Strona:Maria Pawlikowska-Jasnorzewska - Szkicownik poetycki.djvu/37

Ta strona została uwierzytelniona.

Niespodziewany dyszel wpoprzek drogi, nagły zakręt, pociąg na przejeździe otwartym, huk, trzask, ogień — i ostatnie może przekleństwo złego towarzystwa, którego irytacja wypala się wraz z rozlaną strumieniami benzyną.

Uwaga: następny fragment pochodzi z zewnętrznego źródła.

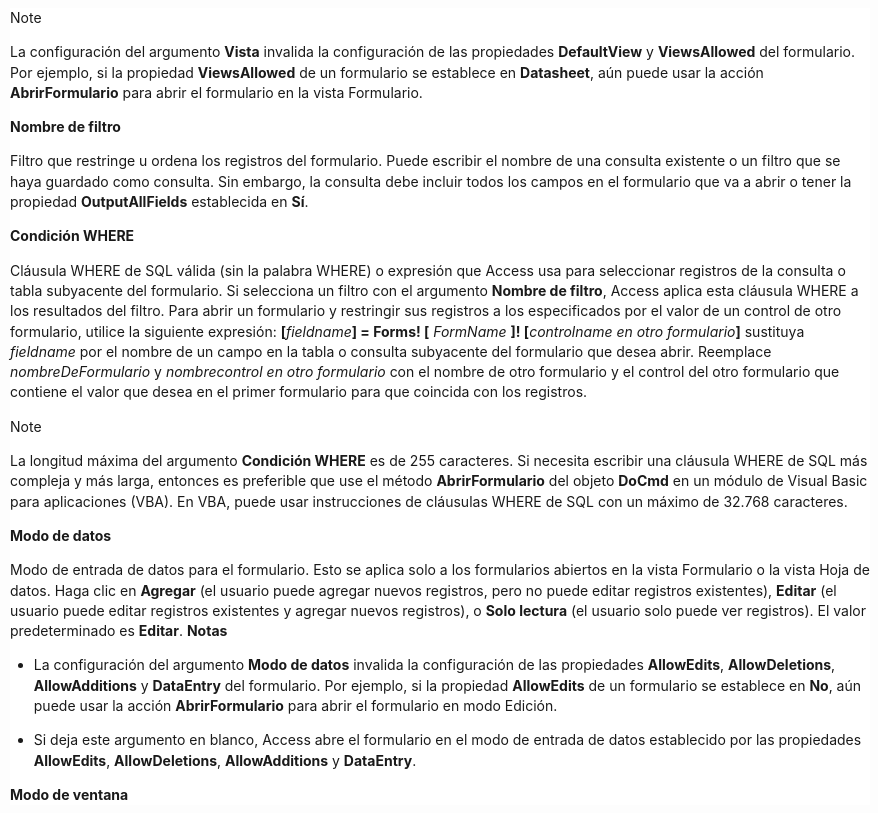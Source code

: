 > [!NOTE]
> <P>La configuración del argumento <STRONG>Vista</STRONG> invalida la configuración de las propiedades <STRONG>DefaultView</STRONG> y <STRONG>ViewsAllowed</STRONG> del formulario. Por ejemplo, si la propiedad <STRONG>ViewsAllowed</STRONG> de un formulario se establece en <STRONG>Datasheet</STRONG>, aún puede usar la acción <STRONG>AbrirFormulario</STRONG> para abrir el formulario en la vista Formulario.</P>


<p></p></td>
</tr>
<tr class="odd">
<td><p><strong>Nombre de filtro</strong></p></td>
<td><p>Filtro que restringe u ordena los registros del formulario. Puede escribir el nombre de una consulta existente o un filtro que se haya guardado como consulta. Sin embargo, la consulta debe incluir todos los campos en el formulario que va a abrir o tener la propiedad <strong>OutputAllFields</strong> establecida en <strong>Sí</strong>.  </p></td>
</tr>
<tr class="even">
<td><p><strong>Condición WHERE</strong></p></td>
<td><p>Cláusula WHERE de SQL válida (sin la palabra WHERE) o expresión que Access usa para seleccionar registros de la consulta o tabla subyacente del formulario. Si selecciona un filtro con el argumento <strong>Nombre de filtro</strong>, Access aplica esta cláusula WHERE a los resultados del filtro. Para abrir un formulario y restringir sus registros a los especificados por el valor de un control de otro formulario, utilice la siguiente expresión: <strong>[</strong><em>fieldname</em><strong>] = Forms! [</strong> <em>FormName</em> <strong>]! [</strong><em>controlname en otro formulario</em><strong>]</strong> sustituya <em>fieldname</em> por el nombre de un campo en la tabla o consulta subyacente del formulario que desea abrir. Reemplace <em>nombreDeFormulario</em> y <em>nombrecontrol en otro formulario</em> con el nombre de otro formulario y el control del otro formulario que contiene el valor que desea en el primer formulario para que coincida con los registros.</p>

> [!NOTE]
> <P>La longitud máxima del argumento <STRONG>Condición WHERE</STRONG> es de 255 caracteres. Si necesita escribir una cláusula WHERE de SQL más compleja y más larga, entonces es preferible que use el método <STRONG>AbrirFormulario</STRONG> del objeto <STRONG>DoCmd</STRONG> en un módulo de Visual Basic para aplicaciones (VBA). En VBA, puede usar instrucciones de cláusulas WHERE de SQL con un máximo de 32.768 caracteres.</P>


<p></p></td>
</tr>
<tr class="odd">
<td><p><strong>Modo de datos</strong></p></td>
<td><p>Modo de entrada de datos para el formulario. Esto se aplica solo a los formularios abiertos en la vista Formulario o la vista Hoja de datos. Haga clic en <strong>Agregar</strong> (el usuario puede agregar nuevos registros, pero no puede editar registros existentes), <strong>Editar</strong> (el usuario puede editar registros existentes y agregar nuevos registros), o <strong>Solo lectura</strong> (el usuario solo puede ver registros). El valor predeterminado es <strong>Editar</strong>. <strong>Notas</strong></p>
<ul>
<li><p>La configuración del argumento <strong>Modo de datos</strong> invalida la configuración de las propiedades <strong>AllowEdits</strong>, <strong>AllowDeletions</strong>, <strong>AllowAdditions</strong> y <strong>DataEntry</strong> del formulario. Por ejemplo, si la propiedad <strong>AllowEdits</strong> de un formulario se establece en <strong>No</strong>, aún puede usar la acción <strong>AbrirFormulario</strong> para abrir el formulario en modo Edición.  </p></li>
<li><p>Si deja este argumento en blanco, Access abre el formulario en el modo de entrada de datos establecido por las propiedades <strong>AllowEdits</strong>, <strong>AllowDeletions</strong>, <strong>AllowAdditions</strong> y <strong>DataEntry</strong>.</p></li>
</ul>
<p></p></td>
</tr>
<tr class="even">
<td><p><strong>Modo de ventana</strong></p></td>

Lub pozwólcie biec naoślep furjatce: z pewnością śmierć jej nadąża w radosnych susach i pchnie ją pod tramwaj lub autobus.
Albo rozdrażniony koń, którego pasja w dal ponosi: — biada kręgom szyi jego wątłej!
Ziemia — to pęd i ogień wewnętrzny, wybuchowy żar. Ludzkość dzisiejsza — to zły nastrój ziemi. Od katastrof zaś roi się podobno w przestrzeni...
Człowieku o ustach zaciętych, o myślach czerwonych, szaro-blady z nienawiści, wpatrzony ślepo w nieskończoną twoją, jak sądzisz, drogę, w „lepszą przyszłość” — złośniku, przygotowujesz karambol ziemi równie bezlitosny, okropny, hałaśliwy i gwałtowny, jakim ty sam jesteś.